In human populations, some people will immediately include backup plans in their endeavors.   Other people will not do it unless coerced by authorities.   For example, earlier in automotive history, the use of seat belts were optional.   Some people chose to use them and some chose not to.   It would be interesting to see if that choice may have an inheritable biochemical basis.   The person who chose not to wear a seat belt wasn’t ignorant of the implications, instead he rationally wasn’t worried about it.   Conversely, the person who did wear it was more inclined to worry or to being diligent in planning.
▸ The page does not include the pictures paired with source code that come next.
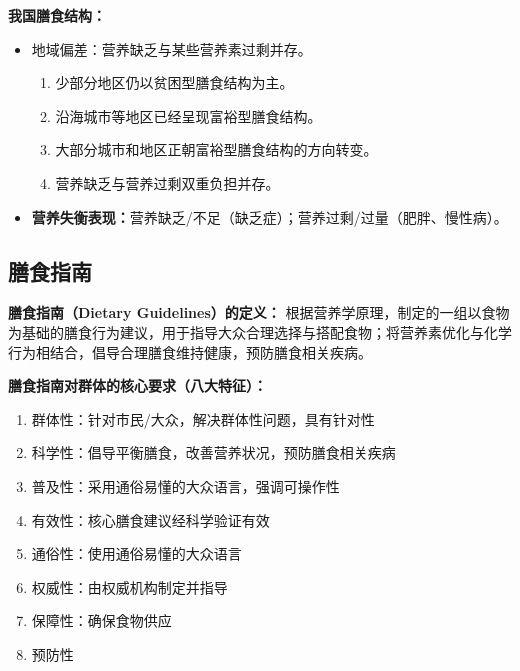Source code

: \begin{keybox}
\textbf{我国膳食结构：}
\begin{itemize}[leftmargin=*]
    \item 地域偏差：营养缺乏与某些营养素过剩并存。
    \begin{enumerate}[leftmargin=*]
        \item 少部分地区仍以贫困型膳食结构为主。
        \item 沿海城市等地区已经呈现富裕型膳食结构。
        \item 大部分城市和地区正朝富裕型膳食结构的方向转变。
        \item 营养缺乏与营养过剩双重负担并存。
    \end{enumerate}
    \item \textbf{营养失衡表现：}营养缺乏/不足（缺乏症）；营养过剩/过量（肥胖、慢性病）。
\end{itemize}
\end{keybox}

\subsection{膳食指南}

\begin{defbox}
\textbf{膳食指南（Dietary Guidelines）的定义：}
根据营养学原理，制定的一组以食物为基础的膳食行为建议，用于指导大众合理选择与搭配食物；将营养素优化与化学行为相结合，倡导合理膳食维持健康，预防膳食相关疾病。%

\textbf{膳食指南对群体的核心要求（八大特征）：}
\begin{enumerate}[leftmargin=*]
    \item 群体性：针对市民/大众，解决群体性问题，具有针对性
    \item 科学性：倡导平衡膳食，改善营养状况，预防膳食相关疾病
    \item 普及性：采用通俗易懂的大众语言，强调可操作性
    \item 有效性：核心膳食建议经科学验证有效
    \item 通俗性：使用通俗易懂的大众语言
    \item 权威性：由权威机构制定并指导
    \item 保障性：确保食物供应
    \item 预防性
\end{enumerate}
\end{defbox}

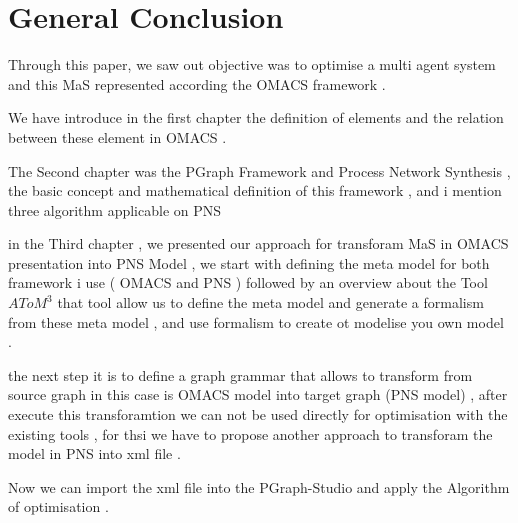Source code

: 
\chapter*{General Conclusion}


Through this paper, we saw out objective was to optimise a multi agent system 
and this MaS represented according the OMACS framework .

We have introduce  in the first chapter the definition of elements and the relation between these element in OMACS .

The Second chapter was the  PGraph Framework and  Process Network Synthesis , the basic concept and mathematical definition  of this framework , and i mention 
three algorithm applicable on PNS 

in the Third chapter , we presented our approach for transforam MaS in OMACS presentation into PNS Model , we start with defining the meta model for both framework i use ( OMACS and PNS )  followed by an overview about the Tool $AToM^3$ that tool allow us to define the meta model and generate a formalism 
from these meta model , and use formalism to create ot modelise you own model  .

the next step it is to define a graph grammar that allows to transform from source graph in this case is OMACS model into target graph (PNS model) , after execute this transforamtion we can not be used directly for optimisation with the existing tools , for thsi we have to propose another approach to transforam 
the model in PNS into xml file .

Now we can import the xml file into the PGraph-Studio and apply the Algorithm 
of optimisation . 
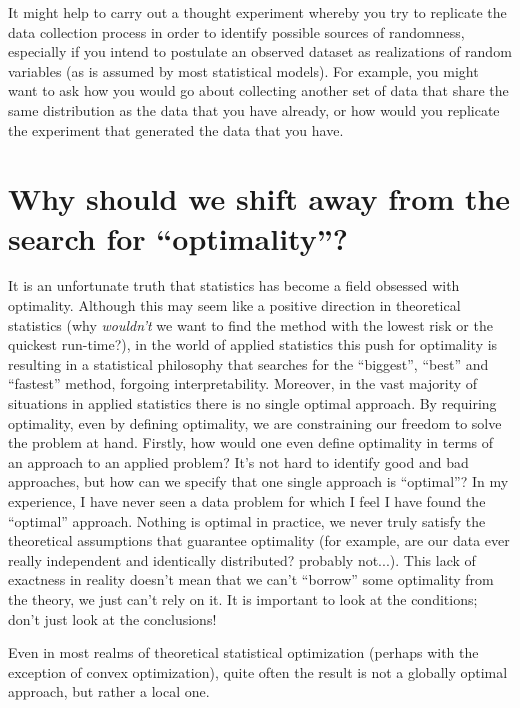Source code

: It might help to carry out a thought experiment whereby you try to replicate the data collection process in order to identify possible sources of randomness, especially if you intend to postulate an observed dataset as realizations of random variables (as is assumed by most statistical models). For example, you might want to ask how you would go about collecting another set of data that share the same distribution as the data that you have already, or how would you replicate the experiment that generated the data that you have.

\section{Why should we shift away from the search for ``optimality''?}

It is an unfortunate truth that statistics has become a field obsessed with optimality. Although this may seem like a positive direction in theoretical statistics (why \emph{wouldn't} we want to find the method with the lowest risk or the quickest run-time?), in the world of applied statistics this push for optimality is resulting in a statistical philosophy that searches for the ``biggest'', ``best'' and ``fastest'' method, forgoing interpretability. Moreover, in the vast majority of situations in applied statistics there is no single optimal approach. By requiring optimality, even by defining optimality, we are constraining our freedom to solve the problem at hand. Firstly, how would one even define optimality in terms of an approach to an applied problem? It's not hard to identify good and bad approaches, but how can we specify that one single approach is ``optimal''? In my experience, I have never seen a data problem for which I feel I have found the ``optimal'' approach. Nothing is optimal in practice, we never truly satisfy the theoretical assumptions that guarantee optimality (for example, are our data ever really independent and identically distributed? probably not...). This lack of exactness in reality doesn't mean that we can't ``borrow'' some optimality from the theory, we just can't rely on it. It is important to look at the conditions; don't just look at the conclusions!

Even in most realms of theoretical statistical optimization (perhaps with the exception of convex optimization), quite often the result is not a globally optimal approach, but rather a local one.





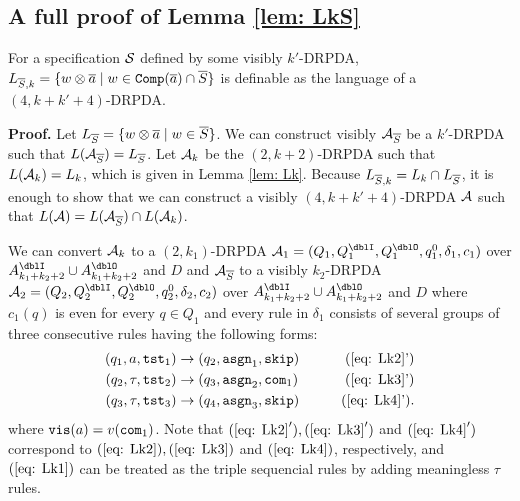 \subsection{A full proof of Lemma \ref{lem: LkS}}
\setcounter{lemma}{\ref{lem: LkS}}
\addtocounter{lemma}{-1}
\begin{lemma}
For a specification ${\cal S}$ defined by some visibly $k'$-DRPDA,
$L_{{\overline{S}}, k} = \{w\otimes{\overline{a}} \mid w\in{\mathtt{Comp}}({\overline{a}})\cap {\overline{S}}\}$
is definable as the language of a $(4,k+k'+4)$-DRPDA.
\end{lemma}
{\bf Proof.}\quad
Let $L_{{\overline{S}}} = \{w\otimes{\overline{a}}\mid w\in{\overline{S}}\}$.
We can construct visibly ${\cal A}_{{\overline{S}}}$ be a $k'$-DRPDA such that $L({\cal A}_{{\overline{S}}})= L_{{\overline{S}}}$.
Let ${\cal A}_k$ be the $(2,k+2)$-DRPDA
such that $L({\cal A}_k)=L_k$, which is given in Lemma \ref{lem: Lk}.
Because $L_{{\overline{S}}, k} = L_k \cap L_{{\overline{S}}}$, it is enough to show that we can construct a visibly $(4,k+k'+4)$-DRPDA ${\cal A}$ such that $L({\cal A})=L({\cal A}_{{\overline{S}}})\cap L({\cal A}_k)$.

We can convert ${\cal A}_k$ to a $(2,k_1)$-DRPDA $\calA_1=(Q_1, Q^\dblI_1, Q^\dblO_1, q^0_1, \delta_1, c_1)$
over $A^\dblI_{k_1+k_2+2}\cup A^\dblO_{k_1+k_2+2}$ and $D$
and ${\cal A}_{{\overline{S}}}$ to a visibly $k_2$-DRPDA $\calA_2=(Q_2, Q^\dblI_2, Q^\dblO_2, q^0_2, \delta_2, c_2)$
over $A^\dblI_{k_1+k_2+2}\cup A^\dblO_{k_1+k_2+2}$ and $D$
where
$c_1(q)$ is even for every $q\in Q_1$ and
every rule in $\delta_1$
consists of several groups of three consecutive rules having the following forms:
\begin{align}
(q_1, a, \tst_1) &\to (q_2,\asgn_1, \skip)& \tag{\ref{eq: Lk2}'}\\
(q_2, \tau, \tst_2) &\to (q_3,\asgn_2, \com_1)& \tag{\ref{eq: Lk3}'}\\
(q_3, \tau, \tst_3) &\to (q_4,\asgn_3, \skip)& \tag{\ref{eq: Lk4}'}.
\end{align}
where $\mathtt{vis}(a)=v(\mathtt{com}_1)$.
Note that $(\ref{eq: Lk2}'), (\ref{eq: Lk3}')$ and $(\ref{eq: Lk4}')$ correspond to $(\ref{eq: Lk2}), (\ref{eq: Lk3})$ and $(\ref{eq: Lk4})$, respectively, and $(\ref{eq: Lk1})$ can be treated as the triple sequencial rules by adding meaningless $\tau$ rules.

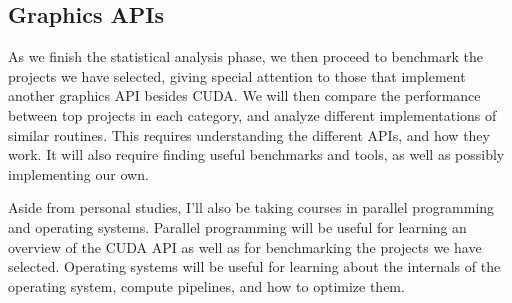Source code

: \documentclass[11pt, conference, onecolumn, final]{IEEEtran}
\begin{document}
\subsection{Graphics APIs} \label{sec:next-steps-apis}

As we finish the statistical analysis phase, we then proceed to benchmark the
projects we have selected, giving special attention to those that implement
another graphics API besides CUDA. We will then compare the performance between
top projects in each category, and analyze different implementations of similar
routines.
This requires understanding the different APIs, and how they work.
It will also require finding useful benchmarks and tools, as well as
possibly implementing our own.

Aside from personal studies, I'll also be taking courses in parallel
programming and operating systems.
Parallel programming will be useful for learning an overview of the CUDA API
as well as for benchmarking the projects we have selected.
Operating systems will be useful for learning about the internals of the
operating system, compute pipelines, and how to optimize them.



\end{document}
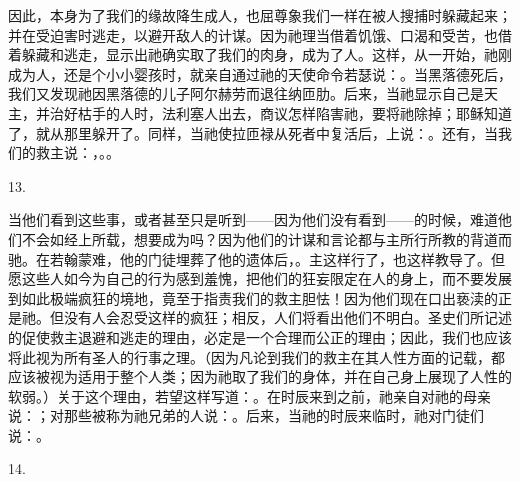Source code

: 因此，本身为了我们的缘故降生成人，也屈尊象我们一样在被人搜捕时躲藏起来；并在受迫害时逃走，以避开敌人的计谋。因为祂理当借着饥饿、口渴和受苦，也借着躲藏和逃走，显示出祂确实取了我们的肉身，成为了人。这样，从一开始，祂刚成为人，还是个小小婴孩时，就亲自通过祂的天使命令若瑟说：。当黑落德死后，我们又发现祂因黑落德的儿子阿尔赫劳而退往纳匝肋。后来，当祂显示自己是天主，并治好枯手的人时，法利塞人出去，商议怎样陷害祂，要将祂除掉；耶稣知道了，就从那里躲开了。同样，当祂使拉匝禄从死者中复活后，上说：。还有，当我们的救主说：，。。\par

13. \par

当他们看到这些事，或者甚至只是听到——因为他们没有看到——的时候，难道他们不会如经上所载，想要成为吗？因为他们的计谋和言论都与主所行所教的背道而驰。在若翰蒙难，他的门徒埋葬了他的遗体后，。主这样行了，也这样教导了。但愿这些人如今为自己的行为感到羞愧，把他们的狂妄限定在人的身上，而不要发展到如此极端疯狂的境地，竟至于指责我们的救主胆怯！因为他们现在口出亵渎的正是祂。但没有人会忍受这样的疯狂；相反，人们将看出他们不明白。圣史们所记述的促使救主退避和逃走的理由，必定是一个合理而公正的理由；因此，我们也应该将此视为所有圣人的行事之理。（因为凡论到我们的救主在其人性方面的记载，都应该被视为适用于整个人类；因为祂取了我们的身体，并在自己身上展现了人性的软弱。）关于这个理由，若望这样写道：。在时辰来到之前，祂亲自对祂的母亲说：；对那些被称为祂兄弟的人说：。后来，当祂的时辰来临时，祂对门徒们说：。\par

14. \par

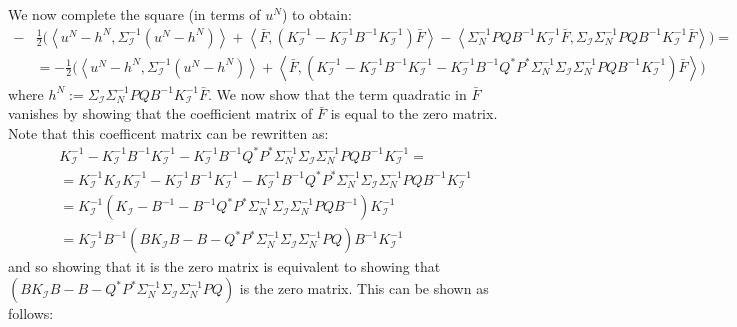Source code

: We now complete the square (in terms of $u^{N}$) to obtain:
\begin{align}
    -&\frac{1}{2}\Big(\left\langle u^{N}-h^{N},\Sigma_{\mathcal{I}}^{-1}(u^{N}-h^{N}) \right\rangle + \left\langle \bar{F}, (K_{\mathcal{I}}^{-1}-K_{\mathcal{I}}^{-1}B^{-1}K_{\mathcal{I}}^{-1})\bar{F} \right\rangle - \left\langle \Sigma_{N}^{-1}PQB^{-1}K_{\mathcal{I}}^{-1}\bar{F},\Sigma_{\mathcal{I}}\Sigma_{N}^{-1}PQB^{-1}K_{\mathcal{I}}^{-1}\bar{F} \right\rangle \Big) = \nonumber \\
    &=-\frac{1}{2}\Big(\left\langle u^{N}-h^{N},\Sigma_{\mathcal{I}}^{-1}(u^{N}-h^{N}) \right\rangle + \left\langle \bar{F}, (K_{\mathcal{I}}^{-1}-K_{\mathcal{I}}^{-1}B^{-1}K_{\mathcal{I}}^{-1}-K_{\mathcal{I}}^{-1}B^{-1}Q^{*}P^{*}\Sigma_{N}^{-1}\Sigma_{\mathcal{I}}\Sigma_{N}^{-1}PQB^{-1}K_{\mathcal{I}}^{-1})\bar{F} \right\rangle\Big)
\end{align}
where $h^{N}:=\Sigma_{\mathcal{I}}\Sigma_{N}^{-1}PQB^{-1}K_{\mathcal{I}}^{-1}\bar{F}$. We now show that the term quadratic in $\bar{F}$ vanishes by showing that the coefficient matrix of $\bar{F}$ is equal to the zero matrix. Note that this coefficent matrix can be rewritten as:
\begin{align*}
    &K_{\mathcal{I}}^{-1}-K_{\mathcal{I}}^{-1}B^{-1}K_{\mathcal{I}}^{-1}-K_{\mathcal{I}}^{-1}B^{-1}Q^{*}P^{*}\Sigma_{N}^{-1}\Sigma_{\mathcal{I}}\Sigma_{N}^{-1}PQB^{-1}K_{\mathcal{I}}^{-1} = \\
    &=K_{\mathcal{I}}^{-1}K_{\mathcal{I}}K_{\mathcal{I}}^{-1}-K_{\mathcal{I}}^{-1}B^{-1}K_{\mathcal{I}}^{-1}-K_{\mathcal{I}}^{-1}B^{-1}Q^{*}P^{*}\Sigma_{N}^{-1}\Sigma_{\mathcal{I}}\Sigma_{N}^{-1}PQB^{-1}K_{\mathcal{I}}^{-1} \\
    &= K_{\mathcal{I}}^{-1}(K_{\mathcal{I}}-B^{-1}-B^{-1}Q^{*}P^{*}\Sigma_{N}^{-1}\Sigma_{\mathcal{I}}\Sigma_{N}^{-1}PQB^{-1})K_{\mathcal{I}}^{-1} \\
    &=K_{\mathcal{I}}^{-1}B^{-1}(BK_{\mathcal{I}}B-B-Q^{*}P^{*}\Sigma_{N}^{-1}\Sigma_{\mathcal{I}}\Sigma_{N}^{-1}PQ)B^{-1}K_{\mathcal{I}}^{-1}
\end{align*}
and so showing that it is the zero matrix is equivalent to showing that $(BK_{\mathcal{I}}B-B-Q^{*}P^{*}\Sigma_{N}^{-1}\Sigma_{\mathcal{I}}\Sigma_{N}^{-1}PQ)$ is the zero matrix. This can be shown as follows:

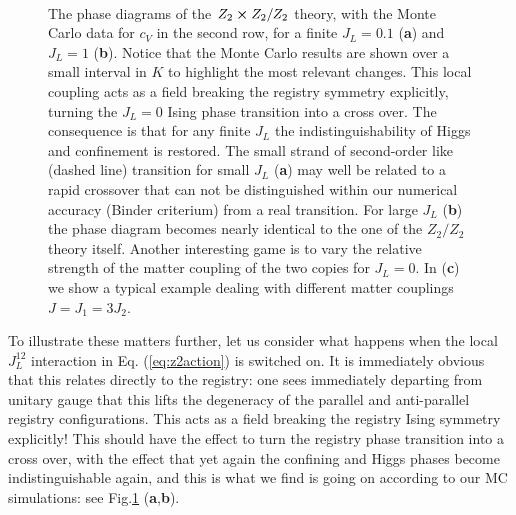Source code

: \begin{figure}[!h]
	\hfill
	\\		
	\caption{The phase diagrams of the $Z_2 \cross Z_2 / Z_2$ theory, with the Monte Carlo data for $c_V$ in the second row, for a finite  $J_L=0.1$ (\textbf{a}) and $J_L = 1$ (\textbf{b}). Notice that  the Monte Carlo results are shown over a small interval in $K$ to highlight the most relevant changes.  This local  coupling acts as a field breaking the registry symmetry explicitly, turning the $J_L =0$ Ising phase transition into a cross over. The consequence is that for any finite $J_L$ the indistinguishability of Higgs and confinement is restored. The small strand of second-order like (dashed line) transition for  small $J_L$ (\textbf{a}) may well be related to a rapid crossover that can not be distinguished within our numerical accuracy (Binder criterium) from a real transition. For large $J_L$ (\textbf{b}) the phase diagram becomes nearly identical to the one of the $Z_2/Z_2$ theory itself. Another interesting game is to vary the relative strength of the matter coupling of the two copies for $J_L =0$.  In (\textbf{c}) we show a typical example  dealing with different matter couplings $J = J_1 = 3 J_2$.}
	\label{Z2xZ2Z2Jl}
\end{figure}

To illustrate these matters further, let us consider what happens when the local $J_L^{12}$ interaction in Eq. (\ref{eq:z2action}) is switched on. It is immediately obvious that this relates directly to the registry: one sees immediately departing from unitary gauge that this lifts the degeneracy of the parallel and anti-parallel registry configurations. This acts as a field breaking the registry Ising symmetry explicitly! This should have the effect to turn the registry phase transition into a cross over, with the effect that yet again the confining and Higgs phases become indistinguishable again, and this is what we find is going on according to our MC simulations: see Fig.\ref{Z2xZ2Z2Jl}  (\textbf{a},\textbf{b}).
Even after seat belts became mandatory and nearly universally used, there is still a difference in the population.   Some will drive in a more aggressive manner in order to feel the restraint of the seat belt during high accelerations, braking, or sharp turns.  Others drive in a smooth manner so as to avoid any such sensation of restraint.     There appears to be different dispositions involved.   There are two almost contradictory options where both have some rational basis.   The difference is the considerations used in the decision making.   One is motivated by a sense of worry (may be of injury or of being judged unfavorably).   The other either lacks this sense or has a difference sense of need for excitement or opportunity to prove his ability to get out of dangerous conditions by allowing them to occur.

I think about the recent phenomena of increasingly dangerous sports, called extreme sports.   Often the extremeness is enabled by the availability of protective technologies developed for less extreme variations.   The same technology serves two populations.   One population wants more protection for more mundane activities.   The others welcome the opportunity to push the limits even further, thus experiencing the same danger but in a more extreme way.

We recognize within the human population that there are variations in caution and in diligent planning.   Although we can police behavior to enforce certain cautious behaviors, we acknowledge that some people need more policing than others.  This may be an inheritable kind of trait.   We don’t think of a dare devil trying some new stunt as a stunt that is programmed in DNA.    Instead we recognize that some people are inclined to do such stunts due to a combination of inclination of taking risks, exercising one’s confidence in being able to get through the danger, and and having the attention of the crowds.

In my last post, I used the word absurd to describe hypothesis discovered in patterns observed from big data queries.  I described it that way to emphasize that discovered hypotheses are clever stories where the cleverness is an alert to the need for follow-up analysis.   A default presumption is that there is an element of absurdity to novel clever explanations.

I see DNA and genetic studies as a form of big data analysis where the data is the large information available in DNA sequences and in observations of the associated organism.   The querying of DNA takes the form of a scientific experiment that seemingly giving the impression of a test.   In this case, the experiment suggested a new story of a robotic programmed explanation of a behavior previously assumed to be complex.    That story is interesting and compelling but it appears to be the same thing as a discovered hypothesis.   Breeding experiments to decipher DNA is a biological analog to a database query.   The result is a discovered hypothesis, a new story.  In this case that story is that a complex (code for intelligent) behavior is equal to the sum of simple (code for programmed) behaviors.    That makes an entertaining story.  However, that doesn’t convince me that it is fair to depict living mice at the equivalent of mechanical robots.